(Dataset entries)
□ □ □

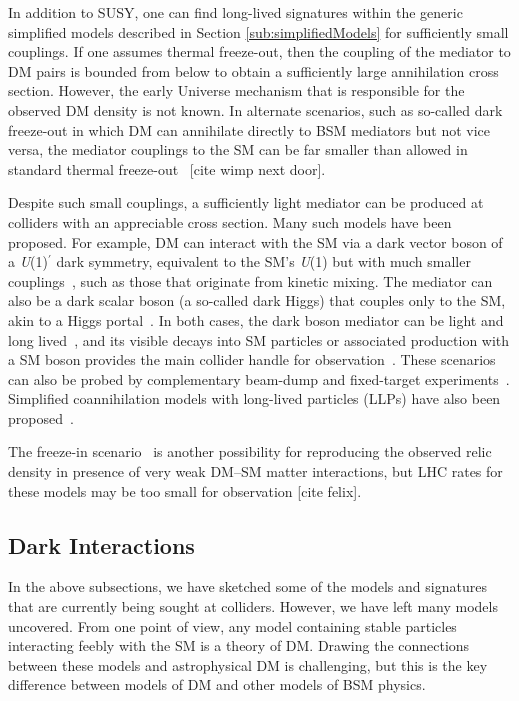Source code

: \documentclass{ar-1col}
\begin{document}
In addition to SUSY, one can find long-lived signatures within the
generic simplified models described in Section \ref{sub:simplifiedModels}
for sufficiently small couplings. If one assumes thermal freeze-out, then the
coupling of the mediator to DM pairs is bounded from below to
obtain a sufficiently large annihilation cross section. However,
the early Universe mechanism that is
responsible for the observed DM density is not known. 
In alternate scenarios,
such as so-called dark freeze-out in which DM can annihilate directly to
BSM mediators but not vice versa, the mediator couplings to the SM
can be far smaller than allowed in standard thermal freeze-out~\cite{Pospelov:2007mp,Das:2010ts} [cite wimp next door]. 

Despite such small couplings, a
sufficiently light mediator can be produced at colliders with
an appreciable cross section. Many such models have been proposed. For example, DM can interact with the SM via a dark
vector boson of a \textit{U}(1)$^{\prime}$ dark symmetry, equivalent to the SM's \textit{U}(1)
but with much smaller couplings~\cite{Holdom:1985ag}, such as
those that originate from kinetic mixing. The mediator can also be a
dark scalar boson (a so-called dark Higgs) that couples only to the SM,
akin to a Higgs portal~\cite{Curtin:2014cca}. In both cases, the
dark boson mediator can be light and
long lived~\cite{Pospelov:2007mp}, and its visible decays into SM
particles or associated production with a SM boson provides the
main collider handle for observation~\cite{Curtin:2014cca}. These
scenarios can also be probed by complementary beam-dump and fixed-target experiments~\cite{Battaglieri:2017aum}. Simplified
coannihilation models with long-lived particles (LLPs) have also been
proposed~\cite{ElHedri:2017nny}.

The freeze-in
scenario~\cite{Co:2015pka,Bernal:2017kxu} is another possibility
for reproducing the observed relic density in presence of very weak DM--SM matter interactions,
but LHC rates for these models may be too small for observation [cite felix]. 

\subsection{Dark Interactions}\label{sec:darkint}

In the above subsections, we have sketched some of the models and signatures
that are currently being sought at colliders. However, we have left many models uncovered. From one
point of view, any model containing stable particles interacting
feebly with the SM is a theory of DM. Drawing the connections
between these models and astrophysical DM is challenging, but this
is the key difference between models of DM and other models of BSM
physics.
\end{document}
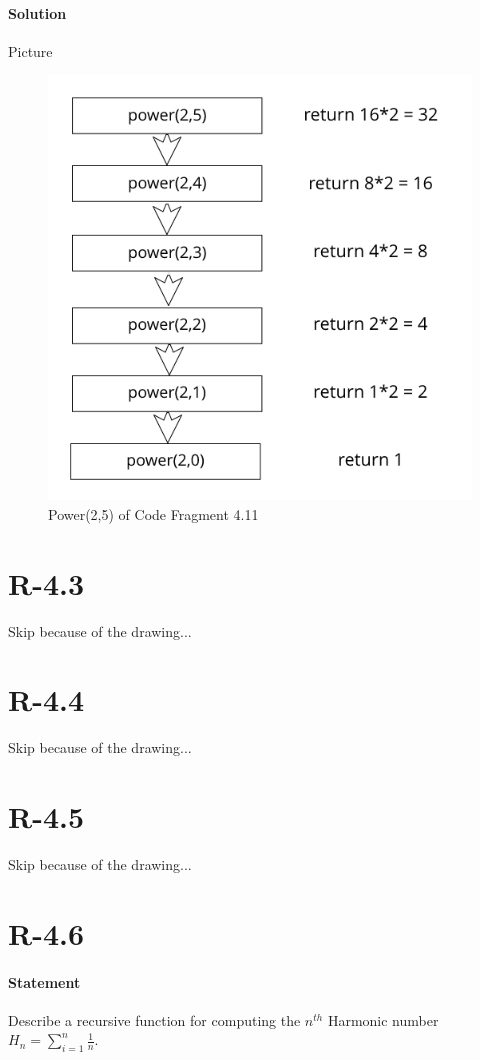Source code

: \documentclass{article}
\begin{document}
\paragraph{Solution} Picture
\begin{figure}[h!]
  \includegraphics[width=\linewidth]{Drawing.png}
  \caption{Power(2,5) of Code Fragment 4.11}
  \label{fig:Power(2,5)}
\end{figure}


\section{R-4.3}
  Skip because of the drawing...
\section{R-4.4}
  Skip because of the drawing...
\section{R-4.5}
  Skip because of the drawing...
\section{R-4.6}
  \paragraph{Statement}
  Describe a recursive function for computing the $n^{th}$ Harmonic number $H_{n}=\sum_{i=1}^{n}{\frac{1}{n}}$.
\end{document}
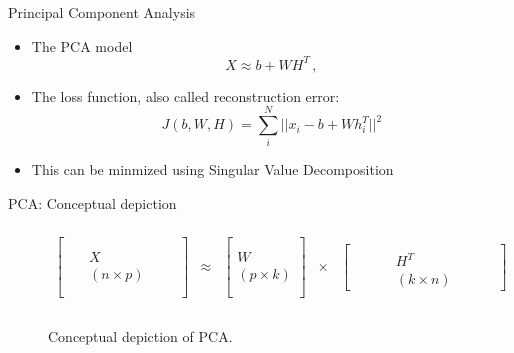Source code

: \documentclass[10pt]{beamer}
\begin{document}
\begin{frame}{Principal Component Analysis}

\begin{itemize}
\item The PCA model
\[
X \approx b +  W H^T\,,
\]
\item The loss function, also called {\color{uured} reconstruction error}:
\[
J(b,W,H) = \sum_i^N ||x_i - b +  W h_i^T||^2
\]
\pause
\item This can be minmized using {\color{uured} Singular Value Decomposition}
\end{itemize}

\end{frame}

\begin{frame}{PCA: Conceptual depiction}

\scriptsize

\begin{figure}
\begin{centering}
\[
\begin{array}{ccccc}
\\
\left[\begin{array}{ccc}
 & \text{ }\\
\\
\text{ } & X & \text{ }\\
 & (n \times p)\text{ }\\
\\
\end{array}\right] & \approx & \left[\begin{array}{c}
\\
\\
W\\
(p\times k)\\
\\
\end{array}\right] & \times & \left[\begin{array}{ccccc}
 &  & \text{ }\\
\text{ } & \text{ } & H^T & \text{ } & \text{ }\\
 &  & (k\times n)
\end{array}\right]\\
\\
\end{array}
\]
\end{centering}
\caption{Conceptual depiction of PCA.}
\label{matrix_decomposition_view}
\end{figure}

\end{frame}
\end{document}
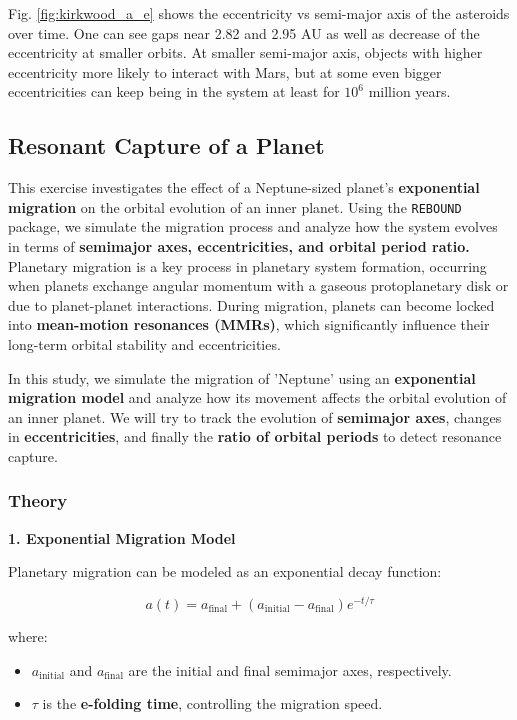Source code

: \documentclass[12pt,a4paper]{article}
\begin{document}
Fig. \ref{fig:kirkwood_a_e} shows the eccentricity vs semi-major axis of the asteroids over time. One can see gaps near 2.82 and 2.95 AU as well as decrease of the eccentricity at smaller orbits.
At smaller semi-major axis, objects with higher eccentricity more likely to interact with Mars, but at some even bigger eccentricities can keep being in the system at least for $10^6$ million years.

\subsection{Resonant Capture of a Planet}
This exercise investigates the effect of a Neptune-sized planet's \textbf{exponential migration} on the orbital evolution of an inner planet. Using the \texttt{REBOUND} package, we simulate the migration process and analyze how the system evolves in terms of \textbf{semimajor axes, eccentricities, and orbital period ratio.}
\\ Planetary migration is a key process in planetary system formation, occurring when planets exchange angular momentum with a gaseous protoplanetary disk or due to planet-planet interactions. During migration, planets can become locked into \textbf{mean-motion resonances (MMRs)}, which significantly influence their long-term orbital stability and eccentricities.

In this study, we simulate the migration of 'Neptune' using an \textbf{exponential migration model} and analyze how its movement affects the orbital evolution of an inner planet. We will try to track the evolution of \textbf{semimajor axes}, changes in \textbf{eccentricities}, and finally the \textbf{ratio of orbital periods} to detect resonance capture.

\subsubsection{Theory}

\textbf{1. Exponential Migration Model}

Planetary migration can be modeled as an exponential decay function:

\begin{equation}
    a(t) = a_{\text{final}} + (a_{\text{initial}} - a_{\text{final}}) e^{-t/\tau}
\end{equation}

where:
\begin{itemize}
    \item \( a_{\text{initial}} \) and \( a_{\text{final}} \) are the initial and final semimajor axes, respectively.
    \item \( \tau \) is the \textbf{e-folding time}, controlling the migration speed.
\end{itemize}
\end{document}
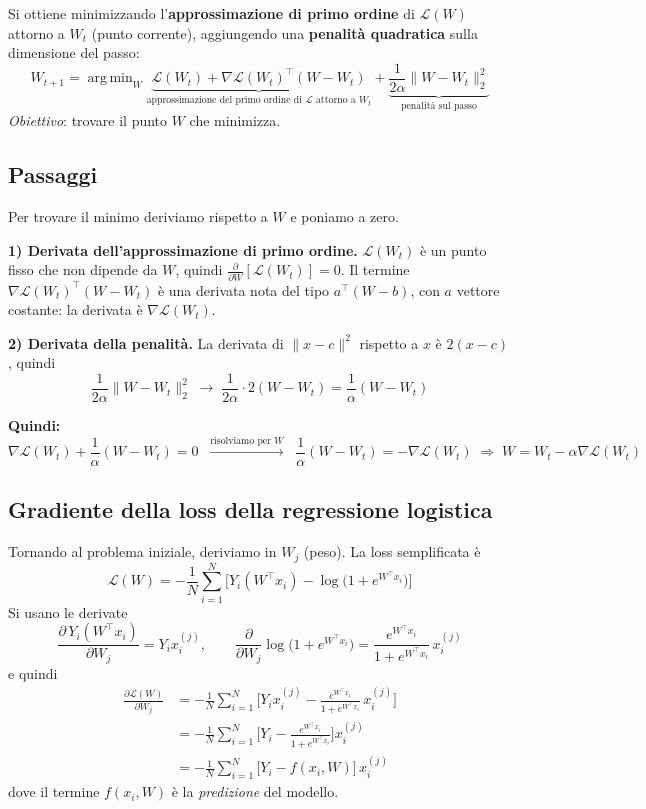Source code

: \documentclass[11pt,a4paper]{article}
\DeclareMathOperator*{\argmin}{arg\,min}
\begin{document}
Si ottiene minimizzando l'\textbf{approssimazione di primo ordine} di $\mathcal{L}(W)$ attorno a $W_t$ (punto corrente), aggiungendo una \textbf{penalità quadratica} sulla dimensione del passo:
\[
W_{t+1} = \argmin_W \underbrace{\mathcal{L}(W_t) + \nabla\mathcal{L}(W_t)^\top (W-W_t)}_{\text{approssimazione del primo ordine di } \mathcal{L} \text{ attorno a } W_t} + \underbrace{\frac{1}{2\alpha}\|W-W_t\|_2^2}_{\text{penalità sul passo}}
\]
\emph{Obiettivo}: trovare il punto $W$ che minimizza.

\subsection{Passaggi}
Per trovare il minimo deriviamo rispetto a $W$ e poniamo a zero.

\textbf{1) Derivata dell'approssimazione di primo ordine.}
$\mathcal{L}(W_t)$ è un punto fisso che non dipende da $W$, quindi $\frac{\partial}{\partial W}[\mathcal{L}(W_t)] = 0$. Il termine $\nabla\mathcal{L}(W_t)^\top(W-W_t)$ è una derivata nota del tipo $a^\top(W-b)$, con $a$ vettore costante: la derivata è $\nabla\mathcal{L}(W_t)$.

\textbf{2) Derivata della penalità.}
La derivata di $\|x-c\|^2$ rispetto a $x$ è $2(x-c)$, quindi
\[
\frac{1}{2\alpha}\|W-W_t\|_2^2 \;\longrightarrow\; \frac{1}{2\alpha}\cdot 2(W-W_t) = \frac{1}{\alpha}(W-W_t)
\]

\textbf{Quindi:}
\[
\nabla\mathcal{L}(W_t) + \frac{1}{\alpha}(W-W_t) = 0
\;\;\xrightarrow{\text{risolviamo per } W}\;\;
\frac{1}{\alpha}(W-W_t) = -\nabla\mathcal{L}(W_t)
\;\Rightarrow\;
\boxed{W = W_t - \alpha\nabla\mathcal{L}(W_t)}
\]

\subsection{Gradiente della loss della regressione logistica}
Tornando al problema iniziale, deriviamo in $W_j$ (peso). La loss semplificata è
\[
\mathcal{L}(W) = -\frac{1}{N}\sum_{i=1}^{N}\Big[Y_i (W^\top x_i) - \log\big(1+e^{W^\top x_i}\big)\Big]
\]
Si usano le derivate
\[
\frac{\partial\, Y_i(W^\top x_i)}{\partial W_j} = Y_i x_i^{(j)}, \qquad
\frac{\partial}{\partial W_j}\log\big(1+e^{W^\top x_i}\big) = \frac{e^{W^\top x_i}}{1+e^{W^\top x_i}}\, x_i^{(j)}
\]
e quindi
\begin{align*}
\frac{\partial\mathcal{L}(W)}{\partial W_j}
&= -\frac{1}{N}\sum_{i=1}^{N}\Big[Y_i x_i^{(j)} - \frac{e^{W^\top x_i}}{1+e^{W^\top x_i}}\, x_i^{(j)}\Big]\\
&= -\frac{1}{N}\sum_{i=1}^{N}\Big[Y_i - \frac{e^{W^\top x_i}}{1+e^{W^\top x_i}}\Big] x_i^{(j)}\\
&= -\frac{1}{N}\sum_{i=1}^{N}\big[Y_i - f(x_i,W)\big]\, x_i^{(j)}
\end{align*}
dove il termine $f(x_i,W)$ è la \emph{predizione} del modello.
\end{document}
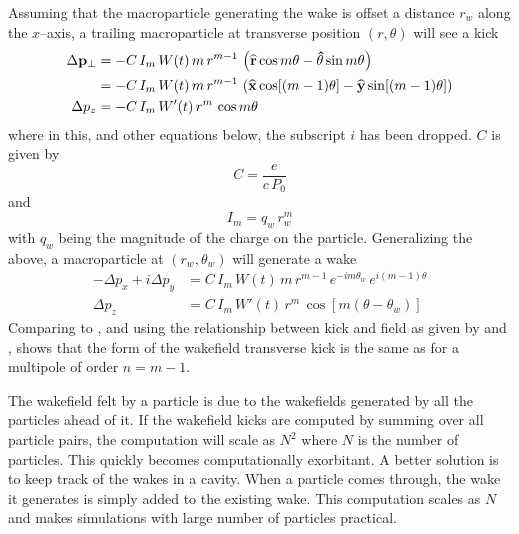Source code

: Assuming that the macroparticle generating the wake is offset a distance $r_w$ along the $x$--axis,
a trailing macroparticle at transverse position $(r, \theta)$ will see a kick
\begin{align}
  \Delta {\Bf p}_\perp &= 
    -C \, I_m \, W(t) \, m \, r^{m-1} \, \left( 
    \bfhat r \cos m\theta - {\bf\hat\theta} \sin m\theta \right) \\
  &= -C \, I_m \, W(t) \, m \, r^{m-1} \, \left( \bfhat x \cos [(m-1) \theta] - 
    \bfhat y \sin [(m-1)\theta] \right) \CRNO
  \Delta p_z &= -C \, I_m \, W'(t) \, r^m \, \cos m\theta
\end{align}
where in this, and other equations below, the subscript $i$ has been dropped. $C$ is given by
\begin{equation}
  C = \frac{e}{c \, P_0}
\end{equation}
 and
\begin{equation}
  I_m = q_w \, r_w^m
\end{equation}
with $q_w$ being the magnitude of the charge on the particle.  Generalizing the above, a
macroparticle at $(r_w, \theta_w)$ will generate a wake
\begin{align}
  -\Delta p_x + i\Delta p_y &= C \, I_m \, W(t) \, 
    m \, r^{m-1} \, e^{-i m \theta_w} \, e^{i (m-1) \theta} 
    \label{ppcimr} \\
  \Delta p_z &= C \, I_m \, W'(t) \, r^m \, \cos [m(\theta - \theta_w)]
    \label{pciwr}
\end{align}
Comparing  to , and using the relationship between kick and field as given by
 and , shows that the form of the wakefield transverse kick is the same as
for a multipole of order $n = m - 1$.

The wakefield felt by a particle is due to the wakefields generated by all the particles ahead of
it. If the wakefield kicks are computed by summing over all particle pairs, the computation will
scale as $N^2$ where $N$ is the number of particles. This quickly becomes computationally
exorbitant. A better solution is to keep track of the wakes in a cavity. When a particle comes
through, the wake it generates is simply added to the existing wake. This computation scales as $N$
and makes simulations with large number of particles practical.

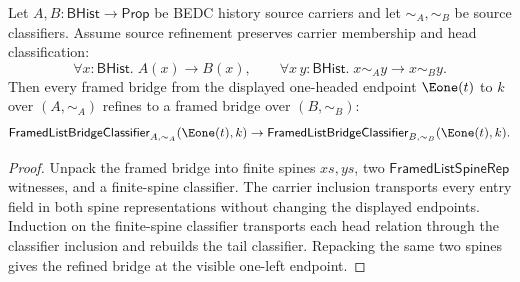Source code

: \begin{theorem}
\label{thm:framed-list-bridge-e1-left-source-refinement}
Let $A,B:\mathsf{BHist}\to\mathsf{Prop}$ be BEDC history source carriers and
let $\sim_A,\sim_B$ be source classifiers. Assume source refinement preserves
carrier membership and head classification:
$$
\forall x:\mathsf{BHist}.\; A(x)\to B(x),
\qquad
\forall x\,y:\mathsf{BHist}.\; x\sim_A y\to x\sim_B y.
$$
Then every framed bridge from the displayed one-headed endpoint $\Eone(t)$ to
$k$ over $(A,\sim_A)$ refines to a framed bridge over $(B,\sim_B)$:
$$
\mathsf{FramedListBridgeClassifier}_{A,\sim_A}(\Eone(t),k)
\to
\mathsf{FramedListBridgeClassifier}_{B,\sim_B}(\Eone(t),k).
$$
\end{theorem}
\begin{proof}
Unpack the framed bridge into finite spines $xs,ys$, two
$\mathsf{FramedListSpineRep}$ witnesses, and a finite-spine classifier. The
carrier inclusion transports every entry field in both spine representations
without changing the displayed endpoints. Induction on the finite-spine
classifier transports each head relation through the classifier inclusion and
rebuilds the tail classifier. Repacking the same two spines gives the refined
bridge at the visible one-left endpoint.
\end{proof}
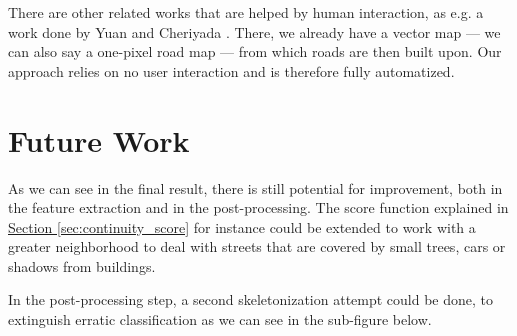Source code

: \documentclass[10pt,conference,compsocconf]{IEEEtran}
\newcommand{\secref}[1]{\hyperref[#1]{Section \ref*{#1}}}
\begin{document}
There are other related works that are helped by human interaction, as e.g. a work done by Yuan and Cheriyada \cite{YuCh13}. There, we already have a vector map --- we can also say a one-pixel road map --- from which roads are then built upon. Our approach relies on no user interaction and is therefore fully automatized.

\section{Future Work}
\label{sec:future_work}

As we can see in the final result, there is still potential for improvement, both in the feature extraction and in the post-processing. The score function explained in \secref{sec:continuity_score} for instance could be extended to work with a greater neighborhood to deal with streets that are covered by small trees, cars or shadows from buildings.

In the post-processing step, a second skeletonization attempt could be done, to extinguish erratic classification as we can see in the sub-figure  below.
\end{document}
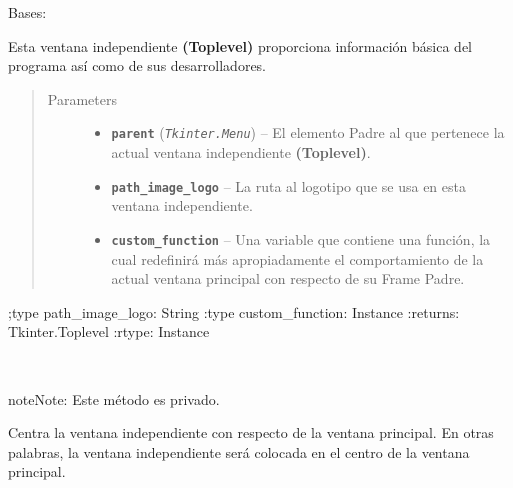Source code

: \documentclass[letterpaper,10pt,english]{sphinxmanual}
\begin{document}
\begin{fulllineitems}
\label{View/Additional/MenuInternalOption/AboutToplevel:View.Additional.MenuInternalOption.AboutToplevel.AboutToplevel}
Bases: 

Esta ventana independiente \textbf{(Toplevel)} proporciona
información básica del programa así como de sus 
desarrolladores.
\begin{quote}\begin{description}
\item[{Parameters}] \leavevmode\begin{itemize}
\item {} 
\textbf{\texttt{parent}} (\emph{\texttt{Tkinter.Menu}}) -- El elemento Padre al que pertenece la actual
ventana independiente \textbf{(Toplevel)}.

\item {} 
\textbf{\texttt{path\_image\_logo}} -- La ruta al logotipo que se usa en esta ventana independiente.

\item {} 
\textbf{\texttt{custom\_function}} -- Una variable que contiene una función, la cual
redefinirá más apropiadamente el comportamiento de
la actual ventana principal con respecto de su Frame Padre.

\end{itemize}

\end{description}\end{quote}

;type path\_image\_logo: String
:type custom\_function: Instance
:returns: Tkinter.Toplevel
:rtype: Instance

\begin{fulllineitems}
\label{View/Additional/MenuInternalOption/AboutToplevel:View.Additional.MenuInternalOption.AboutToplevel.AboutToplevel._AboutToplevel__center}~
\begin{notice}{note}{Note:}
Este método es privado.
\end{notice}

Centra la ventana independiente con respecto de la ventana principal.
En otras palabras, la ventana independiente será colocada en el centro de la 
ventana principal.


\end{fulllineitems}
\end{fulllineitems}
\end{document}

□ □ □

With pictures removed, write out exactly each line of the entries from the first through the line that holds "an appreciable cross".

Answer box ::
Source code

: \documentclass{ar-1col}
\begin{document}
In addition to SUSY, one can find long-lived signatures within the
generic simplified models described in Section \ref{sub:simplifiedModels}
for sufficiently small couplings. If one assumes thermal freeze-out, then the
coupling of the mediator to DM pairs is bounded from below to
obtain a sufficiently large annihilation cross section. However,
the early Universe mechanism that is
responsible for the observed DM density is not known. 
In alternate scenarios,
such as so-called dark freeze-out in which DM can annihilate directly to
BSM mediators but not vice versa, the mediator couplings to the SM
can be far smaller than allowed in standard thermal freeze-out~\cite{Pospelov:2007mp,Das:2010ts} [cite wimp next door]. 

Despite such small couplings, a
sufficiently light mediator can be produced at colliders with
an appreciable cross section. Many such models have been proposed. For example, DM can interact with the SM via a dark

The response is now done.